_Work to be completed_.
Only the lines below starting at the one that contains "distinguir mayúsculas de minúsculas \-\)" and ending at the one that contains "Se puede aplicar" are to be reproduced, exactly and with both ends kept.
########################################
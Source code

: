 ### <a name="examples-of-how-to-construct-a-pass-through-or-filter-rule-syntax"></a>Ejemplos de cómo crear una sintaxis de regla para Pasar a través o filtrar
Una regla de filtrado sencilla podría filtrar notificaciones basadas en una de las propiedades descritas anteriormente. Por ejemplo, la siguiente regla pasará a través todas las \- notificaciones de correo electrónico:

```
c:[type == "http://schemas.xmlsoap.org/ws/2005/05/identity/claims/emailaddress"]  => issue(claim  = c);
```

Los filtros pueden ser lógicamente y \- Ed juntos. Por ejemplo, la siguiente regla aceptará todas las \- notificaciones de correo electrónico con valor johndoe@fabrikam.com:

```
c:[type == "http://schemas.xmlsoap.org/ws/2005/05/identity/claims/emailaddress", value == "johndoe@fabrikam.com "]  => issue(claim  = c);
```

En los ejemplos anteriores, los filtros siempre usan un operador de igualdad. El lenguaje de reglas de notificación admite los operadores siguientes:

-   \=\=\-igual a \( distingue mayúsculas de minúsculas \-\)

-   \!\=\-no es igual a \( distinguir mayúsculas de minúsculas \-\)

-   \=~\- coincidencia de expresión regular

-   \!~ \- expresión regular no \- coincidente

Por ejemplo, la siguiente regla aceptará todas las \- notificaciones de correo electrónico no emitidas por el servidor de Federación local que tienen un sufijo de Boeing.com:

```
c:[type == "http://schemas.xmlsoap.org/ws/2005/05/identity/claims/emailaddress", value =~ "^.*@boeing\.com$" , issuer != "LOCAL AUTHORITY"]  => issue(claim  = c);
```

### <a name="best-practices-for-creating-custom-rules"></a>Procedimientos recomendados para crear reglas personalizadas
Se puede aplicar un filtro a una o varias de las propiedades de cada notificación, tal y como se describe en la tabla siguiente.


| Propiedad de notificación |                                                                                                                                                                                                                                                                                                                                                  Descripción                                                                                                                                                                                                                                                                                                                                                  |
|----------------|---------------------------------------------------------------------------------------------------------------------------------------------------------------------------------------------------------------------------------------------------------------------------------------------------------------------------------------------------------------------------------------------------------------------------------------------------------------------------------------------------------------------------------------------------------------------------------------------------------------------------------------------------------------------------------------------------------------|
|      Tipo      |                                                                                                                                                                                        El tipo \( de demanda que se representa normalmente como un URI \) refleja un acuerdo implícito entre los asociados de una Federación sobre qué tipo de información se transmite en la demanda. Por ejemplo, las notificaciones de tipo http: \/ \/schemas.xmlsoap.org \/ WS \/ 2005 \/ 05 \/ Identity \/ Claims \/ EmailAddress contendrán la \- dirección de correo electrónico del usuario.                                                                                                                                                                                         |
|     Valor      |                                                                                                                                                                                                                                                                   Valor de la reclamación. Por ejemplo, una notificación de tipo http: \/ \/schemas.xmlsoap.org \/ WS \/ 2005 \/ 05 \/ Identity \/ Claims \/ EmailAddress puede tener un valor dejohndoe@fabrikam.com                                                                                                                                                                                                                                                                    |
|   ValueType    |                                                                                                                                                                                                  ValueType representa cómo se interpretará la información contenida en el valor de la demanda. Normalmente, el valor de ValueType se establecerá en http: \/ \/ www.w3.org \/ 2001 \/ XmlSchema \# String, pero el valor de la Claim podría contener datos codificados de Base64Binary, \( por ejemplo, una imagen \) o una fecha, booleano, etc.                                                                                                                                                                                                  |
########################################
_Task output_.
-   \!\=\-no es igual a \( distinguir mayúsculas de minúsculas \-\)

-   \=~\- coincidencia de expresión regular

-   \!~ \- expresión regular no \- coincidente

Por ejemplo, la siguiente regla aceptará todas las \- notificaciones de correo electrónico no emitidas por el servidor de Federación local que tienen un sufijo de Boeing.com:

```
c:[type == "http://schemas.xmlsoap.org/ws/2005/05/identity/claims/emailaddress", value =~ "^.*@boeing\.com$" , issuer != "LOCAL AUTHORITY"]  => issue(claim  = c);
```

### <a name="best-practices-for-creating-custom-rules"></a>Procedimientos recomendados para crear reglas personalizadas
Se puede aplicar un filtro a una o varias de las propiedades de cada notificación, tal y como se describe en la tabla siguiente.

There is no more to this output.